I caught my breath and looked past Soulmate out the window. I did not want her to see me crying. She was under her earbuds, but I was not. I knew where this one came from. That's my era, and it was my daughter singing it.

She asked me not too long ago about my teenage years. We had a fun and pleasantly awkward chat about that, with a safety lecture thrown in.

I’m bisexual, genderqueer, and from the 80’s, and still alive, I thought. The possibility of bringing harm to Soulmate kept me on the path of Sappho all these years. Her hand was worth the price.

“You really need your 4th line out there! All chipping in and helping things out,” came the instructions.

NIH Artistic Director Don Schlosser’s voice got my attention also. He would be conducting their performance. The parents got the message too. Smartphones were being discreetly tucked away, as parents tried to set an example.

We can do what we want

We can live as we choose

You see there's no guarantee

We got nothing to lose

Don't look at me

I can't deny the truth

It's plain to see

Don't look at me

There was silence in the parents rows at first, then some muffled sobs. “Damn...don't they sound good?” came from somewhere in the dark, followed by an “I’m so proud.”

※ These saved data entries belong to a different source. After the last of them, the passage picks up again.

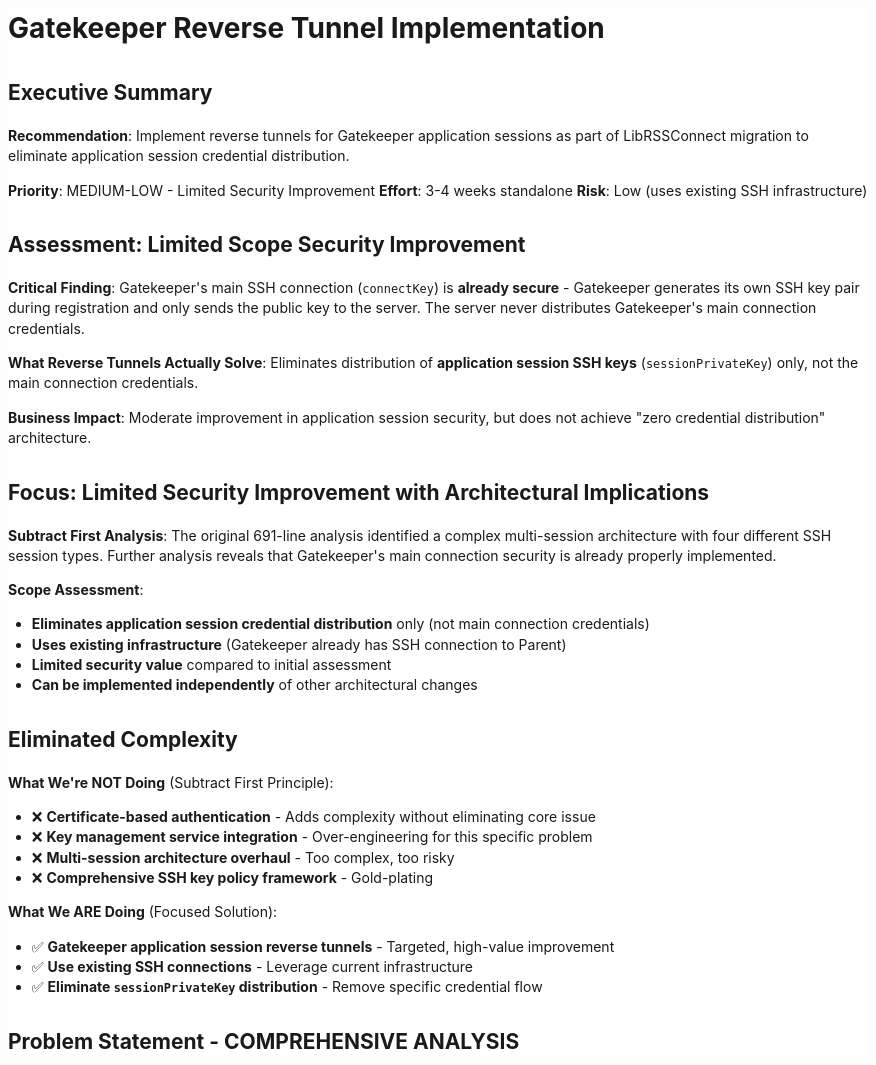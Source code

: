 # Gatekeeper Reverse Tunnel Implementation

## Executive Summary

**Recommendation**: Implement reverse tunnels for Gatekeeper application sessions as part of LibRSSConnect migration to eliminate application session credential distribution.

**Priority**: MEDIUM-LOW - Limited Security Improvement
**Effort**: 3-4 weeks standalone
**Risk**: Low (uses existing SSH infrastructure)

## Assessment: Limited Scope Security Improvement

**Critical Finding**: Gatekeeper's main SSH connection (`connectKey`) is **already secure** - Gatekeeper generates its own SSH key pair during registration and only sends the public key to the server. The server never distributes Gatekeeper's main connection credentials.

**What Reverse Tunnels Actually Solve**: Eliminates distribution of **application session SSH keys** (`sessionPrivateKey`) only, not the main connection credentials.

**Business Impact**: Moderate improvement in application session security, but does not achieve "zero credential distribution" architecture.

## Focus: Limited Security Improvement with Architectural Implications

**Subtract First Analysis**: The original 691-line analysis identified a complex multi-session architecture with four different SSH session types. Further analysis reveals that Gatekeeper's main connection security is already properly implemented.

**Scope Assessment**:
- **Eliminates application session credential distribution** only (not main connection credentials)
- **Uses existing infrastructure** (Gatekeeper already has SSH connection to Parent)
- **Limited security value** compared to initial assessment
- **Can be implemented independently** of other architectural changes

## Eliminated Complexity

**What We're NOT Doing** (Subtract First Principle):
- ❌ **Certificate-based authentication** - Adds complexity without eliminating core issue
- ❌ **Key management service integration** - Over-engineering for this specific problem
- ❌ **Multi-session architecture overhaul** - Too complex, too risky
- ❌ **Comprehensive SSH key policy framework** - Gold-plating

**What We ARE Doing** (Focused Solution):
- ✅ **Gatekeeper application session reverse tunnels** - Targeted, high-value improvement
- ✅ **Use existing SSH connections** - Leverage current infrastructure
- ✅ **Eliminate `sessionPrivateKey` distribution** - Remove specific credential flow

## Problem Statement - COMPREHENSIVE ANALYSIS
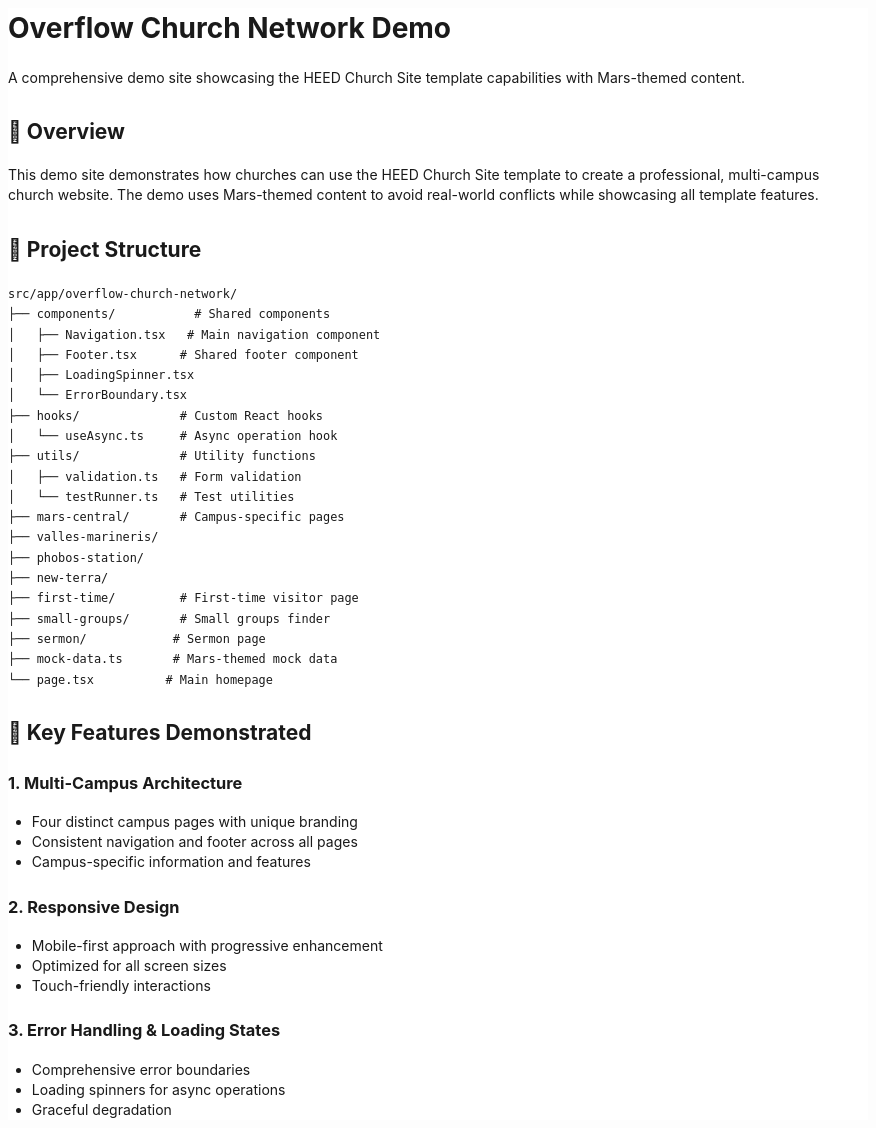 # Overflow Church Network Demo

A comprehensive demo site showcasing the HEED Church Site template capabilities with Mars-themed content.

## 🚀 Overview

This demo site demonstrates how churches can use the HEED Church Site template to create a professional, multi-campus church website. The demo uses Mars-themed content to avoid real-world conflicts while showcasing all template features.

## 📁 Project Structure

```
src/app/overflow-church-network/
├── components/           # Shared components
│   ├── Navigation.tsx   # Main navigation component
│   ├── Footer.tsx      # Shared footer component
│   ├── LoadingSpinner.tsx
│   └── ErrorBoundary.tsx
├── hooks/              # Custom React hooks
│   └── useAsync.ts     # Async operation hook
├── utils/              # Utility functions
│   ├── validation.ts   # Form validation
│   └── testRunner.ts   # Test utilities
├── mars-central/       # Campus-specific pages
├── valles-marineris/
├── phobos-station/
├── new-terra/
├── first-time/         # First-time visitor page
├── small-groups/       # Small groups finder
├── sermon/            # Sermon page
├── mock-data.ts       # Mars-themed mock data
└── page.tsx          # Main homepage
```

## 🎯 Key Features Demonstrated

### 1. **Multi-Campus Architecture**
- Four distinct campus pages with unique branding
- Consistent navigation and footer across all pages
- Campus-specific information and features

### 2. **Responsive Design**
- Mobile-first approach with progressive enhancement
- Optimized for all screen sizes
- Touch-friendly interactions

### 3. **Error Handling & Loading States**
- Comprehensive error boundaries
- Loading spinners for async operations
- Graceful degradation
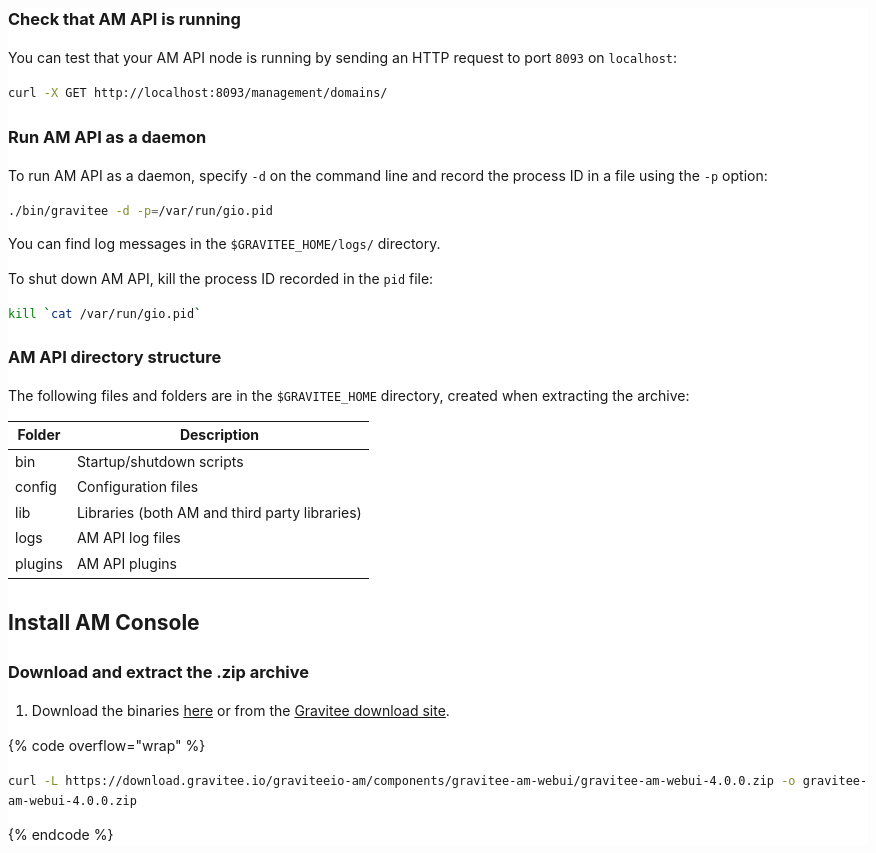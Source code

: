 ### Check that AM API is running

You can test that your AM API node is running by sending an HTTP request to port `8093` on `localhost`:

```sh
curl -X GET http://localhost:8093/management/domains/
```

### Run AM API as a daemon

To run AM API as a daemon, specify `-d` on the command line and record the process ID in a file using the `-p` option:

```sh
./bin/gravitee -d -p=/var/run/gio.pid
```

You can find log messages in the `$GRAVITEE_HOME/logs/` directory.

To shut down AM API, kill the process ID recorded in the `pid` file:

```sh
kill `cat /var/run/gio.pid`
```

### AM API directory structure

The following files and folders are in the `$GRAVITEE_HOME` directory, created when extracting the archive:

| Folder  | Description                                   |
| ------- | --------------------------------------------- |
| bin     | Startup/shutdown scripts                      |
| config  | Configuration files                           |
| lib     | Libraries (both AM and third party libraries) |
| logs    | AM API log files                              |
| plugins | AM API plugins                                |

## Install AM Console

### Download and extract the .zip archive

1. Download the binaries [here](https://download.gravitee.io/graviteeio-am/components/gravitee-am-webui/gravitee-am-webui-4.0.0.zip) or from the [Gravitee download site](https://gravitee.io/downloads/access-management).

{% code overflow="wrap" %}
```sh
curl -L https://download.gravitee.io/graviteeio-am/components/gravitee-am-webui/gravitee-am-webui-4.0.0.zip -o gravitee-am-webui-4.0.0.zip
```
{% endcode %}
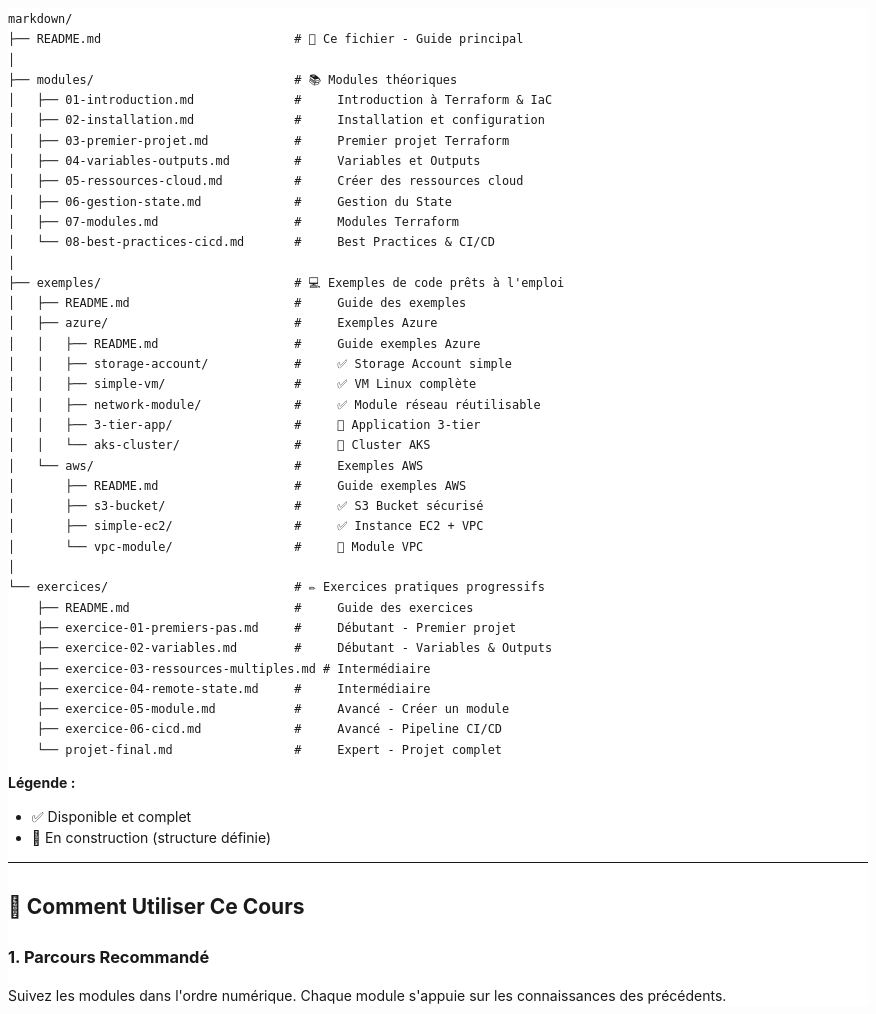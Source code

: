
 ```
markdown/
├── README.md                           # 👋 Ce fichier - Guide principal
│
├── modules/                            # 📚 Modules théoriques
│   ├── 01-introduction.md              #     Introduction à Terraform & IaC
│   ├── 02-installation.md              #     Installation et configuration
│   ├── 03-premier-projet.md            #     Premier projet Terraform
│   ├── 04-variables-outputs.md         #     Variables et Outputs
│   ├── 05-ressources-cloud.md          #     Créer des ressources cloud
│   ├── 06-gestion-state.md             #     Gestion du State
│   ├── 07-modules.md                   #     Modules Terraform
│   └── 08-best-practices-cicd.md       #     Best Practices & CI/CD
│
├── exemples/                           # 💻 Exemples de code prêts à l'emploi
│   ├── README.md                       #     Guide des exemples
│   ├── azure/                          #     Exemples Azure
│   │   ├── README.md                   #     Guide exemples Azure
│   │   ├── storage-account/            #     ✅ Storage Account simple
│   │   ├── simple-vm/                  #     ✅ VM Linux complète
│   │   ├── network-module/             #     ✅ Module réseau réutilisable
│   │   ├── 3-tier-app/                 #     🚧 Application 3-tier
│   │   └── aks-cluster/                #     🚧 Cluster AKS
│   └── aws/                            #     Exemples AWS
│       ├── README.md                   #     Guide exemples AWS
│       ├── s3-bucket/                  #     ✅ S3 Bucket sécurisé
│       ├── simple-ec2/                 #     ✅ Instance EC2 + VPC
│       └── vpc-module/                 #     🚧 Module VPC
│
└── exercices/                          # ✏️ Exercices pratiques progressifs
    ├── README.md                       #     Guide des exercices
    ├── exercice-01-premiers-pas.md     #     Débutant - Premier projet
    ├── exercice-02-variables.md        #     Débutant - Variables & Outputs
    ├── exercice-03-ressources-multiples.md # Intermédiaire
    ├── exercice-04-remote-state.md     #     Intermédiaire
    ├── exercice-05-module.md           #     Avancé - Créer un module
    ├── exercice-06-cicd.md             #     Avancé - Pipeline CI/CD
    └── projet-final.md                 #     Expert - Projet complet
```

**Légende :**
- ✅ Disponible et complet
- 🚧 En construction (structure définie)

---

## 🚀 Comment Utiliser Ce Cours

### 1. Parcours Recommandé
Suivez les modules dans l'ordre numérique. Chaque module s'appuie sur les connaissances des précédents.
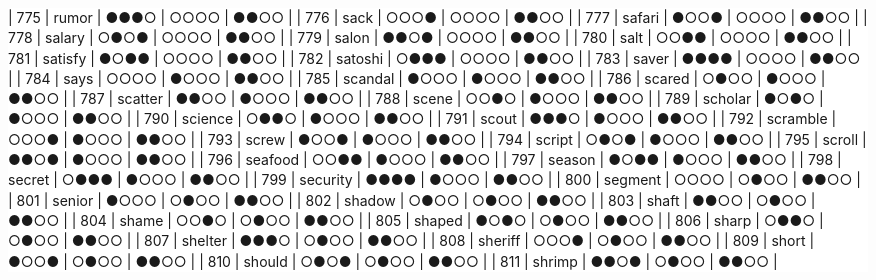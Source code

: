 |     775 | rumor      |  ●●●○   |     ○○○○     |       ●●○○        |
|     776 | sack       |  ○○○●   |     ○○○○     |       ●●○○        |
|     777 | safari     |  ●○○●   |     ○○○○     |       ●●○○        |
|     778 | salary     |  ○●○●   |     ○○○○     |       ●●○○        |
|     779 | salon      |  ●●○●   |     ○○○○     |       ●●○○        |
|     780 | salt       |  ○○●●   |     ○○○○     |       ●●○○        |
|     781 | satisfy    |  ●○●●   |     ○○○○     |       ●●○○        |
|     782 | satoshi    |  ○●●●   |     ○○○○     |       ●●○○        |
|     783 | saver      |  ●●●●   |     ○○○○     |       ●●○○        |
|     784 | says       |  ○○○○   |     ●○○○     |       ●●○○        |
|     785 | scandal    |  ●○○○   |     ●○○○     |       ●●○○        |
|     786 | scared     |  ○●○○   |     ●○○○     |       ●●○○        |
|     787 | scatter    |  ●●○○   |     ●○○○     |       ●●○○        |
|     788 | scene      |  ○○●○   |     ●○○○     |       ●●○○        |
|     789 | scholar    |  ●○●○   |     ●○○○     |       ●●○○        |
|     790 | science    |  ○●●○   |     ●○○○     |       ●●○○        |
|     791 | scout      |  ●●●○   |     ●○○○     |       ●●○○        |
|     792 | scramble   |  ○○○●   |     ●○○○     |       ●●○○        |
|     793 | screw      |  ●○○●   |     ●○○○     |       ●●○○        |
|     794 | script     |  ○●○●   |     ●○○○     |       ●●○○        |
|     795 | scroll     |  ●●○●   |     ●○○○     |       ●●○○        |
|     796 | seafood    |  ○○●●   |     ●○○○     |       ●●○○        |
|     797 | season     |  ●○●●   |     ●○○○     |       ●●○○        |
|     798 | secret     |  ○●●●   |     ●○○○     |       ●●○○        |
|     799 | security   |  ●●●●   |     ●○○○     |       ●●○○        |
|     800 | segment    |  ○○○○   |     ○●○○     |       ●●○○        |
|     801 | senior     |  ●○○○   |     ○●○○     |       ●●○○        |
|     802 | shadow     |  ○●○○   |     ○●○○     |       ●●○○        |
|     803 | shaft      |  ●●○○   |     ○●○○     |       ●●○○        |
|     804 | shame      |  ○○●○   |     ○●○○     |       ●●○○        |
|     805 | shaped     |  ●○●○   |     ○●○○     |       ●●○○        |
|     806 | sharp      |  ○●●○   |     ○●○○     |       ●●○○        |
|     807 | shelter    |  ●●●○   |     ○●○○     |       ●●○○        |
|     808 | sheriff    |  ○○○●   |     ○●○○     |       ●●○○        |
|     809 | short      |  ●○○●   |     ○●○○     |       ●●○○        |
|     810 | should     |  ○●○●   |     ○●○○     |       ●●○○        |
|     811 | shrimp     |  ●●○●   |     ○●○○     |       ●●○○        |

I think Don heard us, and he wandered into the peanut gallery with a smartphone glow on his face. Luckily for us he was smiling.

Don told us the story that he would later tell at the concert. Nashville in Harmony got its start in 2004 as a protest against a wave of anti-LGBTQ+ legislation that was under serious consideration. It was a small group of women and men not much bigger than this, openly living their truth in less than hospitable times, he explained.

Everyday life for openly LGBTQ+ adults back then closely resembled what the majority of teens in our community go through today. But Nashville in Harmony had a philosophy and a goal: to build community and create social change through song.

A small group of people soon mushroomed into a movement that reflected the changing world around them. Now these teens will have the opportunity to experience the same.

He swiftly returned to the front, and we were soon confronted with the haunting refrains of young resistance:

Oh, people like us we've gotta stick together

Keep your head up nothing lasts forever

Here's to the damned, to the lost and forgotten

It's hard to get high when you're living on the bottom...

We are all misfits living in a world on fire...

Sing it for the people like us, the people like us...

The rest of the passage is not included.